While it is tempting to assume that all sorts of infectious diseases can be combated in this manner, whole pathogen vaccines do not show as much of a response with complex bacterial diseases and are more effective with viral infections. 

Whole pathogen vaccines are inactivated vaccines or live attenuated vaccines. In the former, the pathogen is killed using chemicals such as formaldehyde or heat. The hepatitis A vaccine is a common example of an inactive vaccine. 

A drawback of this technique is that it requires large quantities of the infectious virus. According to the WHO, 4 out of the 10 vaccines that are in the clinical trial stage are inactivated vaccines. 3 of these, all under Chinese leadership, are entering stage 2 trials. 

Live-attenuated viruses consist of pathogens that are weakened but not killed. The MMR vaccine is perhaps the most popular live attenuated vaccine. Two Indian enterprises, Serum Institute of India and Indian Immunologicals Limited, have partnered with foreign entities to develop live attenuated vaccines. They are currently in the preclinical stage, however.

These vaccines are unique in that they do not contain the entire pathogen but only the components, or antigens, that stimulate an immune response. They do require the use of adjuvants to boost the immune response since the limited number of antigens used is often not sufficient to manage a sustained response. The pertussis (whooping cough) vaccine is an important example of the subunit vaccine. 
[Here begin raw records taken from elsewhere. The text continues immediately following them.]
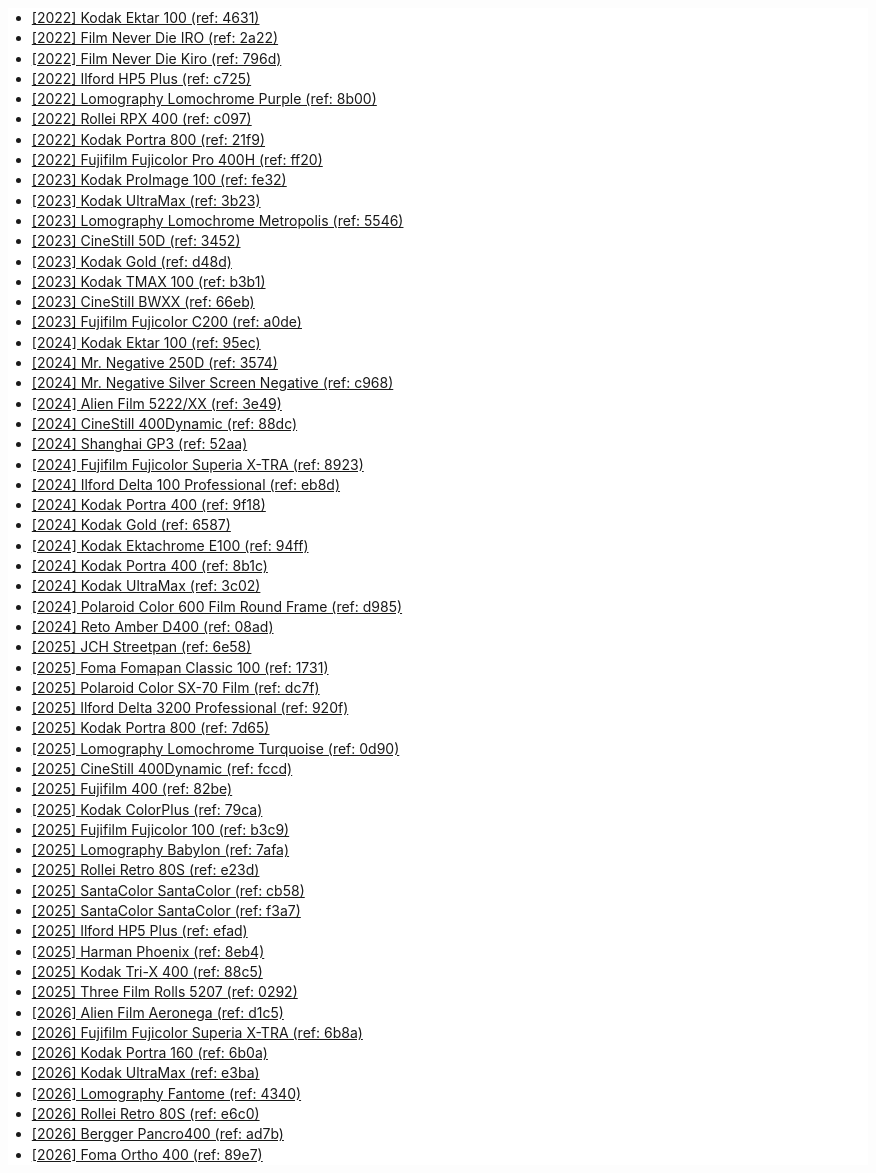 - [[2022] Kodak Ektar 100 (ref: 4631)](#2022-kodak-ektar-100-ref-4631)
- [[2022] Film Never Die IRO (ref: 2a22)](#2022-film-never-die-iro-ref-2a22)
- [[2022] Film Never Die Kiro (ref: 796d)](#2022-film-never-die-kiro-ref-796d)
- [[2022] Ilford HP5 Plus (ref: c725)](#2022-ilford-hp5-plus-ref-c725)
- [[2022] Lomography Lomochrome Purple (ref: 8b00)](#2022-lomography-lomochrome-purple-ref-8b00)
- [[2022] Rollei RPX 400 (ref: c097)](#2022-rollei-rpx-400-ref-c097)
- [[2022] Kodak Portra 800 (ref: 21f9)](#2022-kodak-portra-800-ref-21f9)
- [[2022] Fujifilm Fujicolor Pro 400H (ref: ff20)](#2022-fujifilm-fujicolor-pro-400h-ref-ff20)
- [[2023] Kodak ProImage 100 (ref: fe32)](#2023-kodak-proimage-100-ref-fe32)
- [[2023] Kodak UltraMax (ref: 3b23)](#2023-kodak-ultramax-ref-3b23)
- [[2023] Lomography Lomochrome Metropolis (ref: 5546)](#2023-lomography-lomochrome-metropolis-ref-5546)
- [[2023] CineStill 50D (ref: 3452)](#2023-cinestill-50d-ref-3452)
- [[2023] Kodak Gold (ref: d48d)](#2023-kodak-gold-ref-d48d)
- [[2023] Kodak TMAX 100 (ref: b3b1)](#2023-kodak-tmax-100-ref-b3b1)
- [[2023] CineStill BWXX (ref: 66eb)](#2023-cinestill-bwxx-ref-66eb)
- [[2023] Fujifilm Fujicolor C200 (ref: a0de)](#2023-fujifilm-fujicolor-c200-ref-a0de)
- [[2024] Kodak Ektar 100 (ref: 95ec)](#2024-kodak-ektar-100-ref-95ec)
- [[2024] Mr. Negative 250D (ref: 3574)](#2024-mr-negative-250d-ref-3574)
- [[2024] Mr. Negative Silver Screen Negative (ref: c968)](#2024-mr-negative-silver-screen-negative-ref-c968)
- [[2024] Alien Film 5222/XX (ref: 3e49)](#2024-alien-film-5222xx-ref-3e49)
- [[2024] CineStill 400Dynamic (ref: 88dc)](#2024-cinestill-400dynamic-ref-88dc)
- [[2024] Shanghai GP3 (ref: 52aa)](#2024-shanghai-gp3-ref-52aa)
- [[2024] Fujifilm Fujicolor Superia X-TRA (ref: 8923)](#2024-fujifilm-fujicolor-superia-x-tra-ref-8923)
- [[2024] Ilford Delta 100 Professional (ref: eb8d)](#2024-ilford-delta-100-professional-ref-eb8d)
- [[2024] Kodak Portra 400 (ref: 9f18)](#2024-kodak-portra-400-ref-9f18)
- [[2024] Kodak Gold (ref: 6587)](#2024-kodak-gold-ref-6587)
- [[2024] Kodak Ektachrome E100 (ref: 94ff)](#2024-kodak-ektachrome-e100-ref-94ff)
- [[2024] Kodak Portra 400 (ref: 8b1c)](#2024-kodak-portra-400-ref-8b1c)
- [[2024] Kodak UltraMax (ref: 3c02)](#2024-kodak-ultramax-ref-3c02)
- [[2024] Polaroid Color 600 Film Round Frame (ref: d985)](#2024-polaroid-color-600-film-round-frame-ref-d985)
- [[2024] Reto Amber D400 (ref: 08ad)](#2024-reto-amber-d400-ref-08ad)
- [[2025] JCH Streetpan (ref: 6e58)](#2025-jch-streetpan-ref-6e58)
- [[2025] Foma Fomapan Classic 100 (ref: 1731)](#2025-foma-fomapan-classic-100-ref-1731)
- [[2025] Polaroid Color SX-70 Film (ref: dc7f)](#2025-polaroid-color-sx-70-film-ref-dc7f)
- [[2025] Ilford Delta 3200 Professional (ref: 920f)](#2025-ilford-delta-3200-professional-ref-920f)
- [[2025] Kodak Portra 800 (ref: 7d65)](#2025-kodak-portra-800-ref-7d65)
- [[2025] Lomography Lomochrome Turquoise (ref: 0d90)](#2025-lomography-lomochrome-turquoise-ref-0d90)
- [[2025] CineStill 400Dynamic (ref: fccd)](#2025-cinestill-400dynamic-ref-fccd)
- [[2025] Fujifilm 400 (ref: 82be)](#2025-fujifilm-400-ref-82be)
- [[2025] Kodak ColorPlus (ref: 79ca)](#2025-kodak-colorplus-ref-79ca)
- [[2025] Fujifilm Fujicolor 100 (ref: b3c9)](#2025-fujifilm-fujicolor-100-ref-b3c9)
- [[2025] Lomography Babylon (ref: 7afa)](#2025-lomography-babylon-ref-7afa)
- [[2025] Rollei Retro 80S (ref: e23d)](#2025-rollei-retro-80s-ref-e23d)
- [[2025] SantaColor SantaColor (ref: cb58)](#2025-santacolor-santacolor-ref-cb58)
- [[2025] SantaColor SantaColor (ref: f3a7)](#2025-santacolor-santacolor-ref-f3a7)
- [[2025] Ilford HP5 Plus (ref: efad)](#2025-ilford-hp5-plus-ref-efad)
- [[2025] Harman Phoenix (ref: 8eb4)](#2025-harman-phoenix-ref-8eb4)
- [[2025] Kodak Tri-X 400 (ref: 88c5)](#2025-kodak-tri-x-400-ref-88c5)
- [[2025] Three Film Rolls 5207 (ref: 0292)](#2025-three-film-rolls-5207-ref-0292)
- [[2026] Alien Film Aeronega (ref: d1c5)](#2026-alien-film-aeronega-ref-d1c5)
- [[2026] Fujifilm Fujicolor Superia X-TRA (ref: 6b8a)](#2026-fujifilm-fujicolor-superia-x-tra-ref-6b8a)
- [[2026] Kodak Portra 160 (ref: 6b0a)](#2026-kodak-portra-160-ref-6b0a)
- [[2026] Kodak UltraMax (ref: e3ba)](#2026-kodak-ultramax-ref-e3ba)
- [[2026] Lomography Fantome (ref: 4340)](#2026-lomography-fantome-ref-4340)
- [[2026] Rollei Retro 80S (ref: e6c0)](#2026-rollei-retro-80s-ref-e6c0)
- [[2026] Bergger Pancro400 (ref: ad7b)](#2026-bergger-pancro400-ref-ad7b)
- [[2026] Foma Ortho 400 (ref: 89e7)](#2026-foma-ortho-400-ref-89e7)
Recombinant protein vaccines are an example of subunit vaccines that use genetic engineering to combine different strands of protein to make a vaccine that can provide more sustained immunity. 

Novavax is using a protein subunit vaccine with recombinant technology and an adjuvant. 

Another subunit vaccine method that has gained some popularity is technology involving virus like particles (VLPs). This involves using the outer shells of a virus against which the immune system will mount an immune response. Since the outer shell does not contain the virus, there is no risk of infection. At least five teams are trying this method, but they are all in the preclinical stage.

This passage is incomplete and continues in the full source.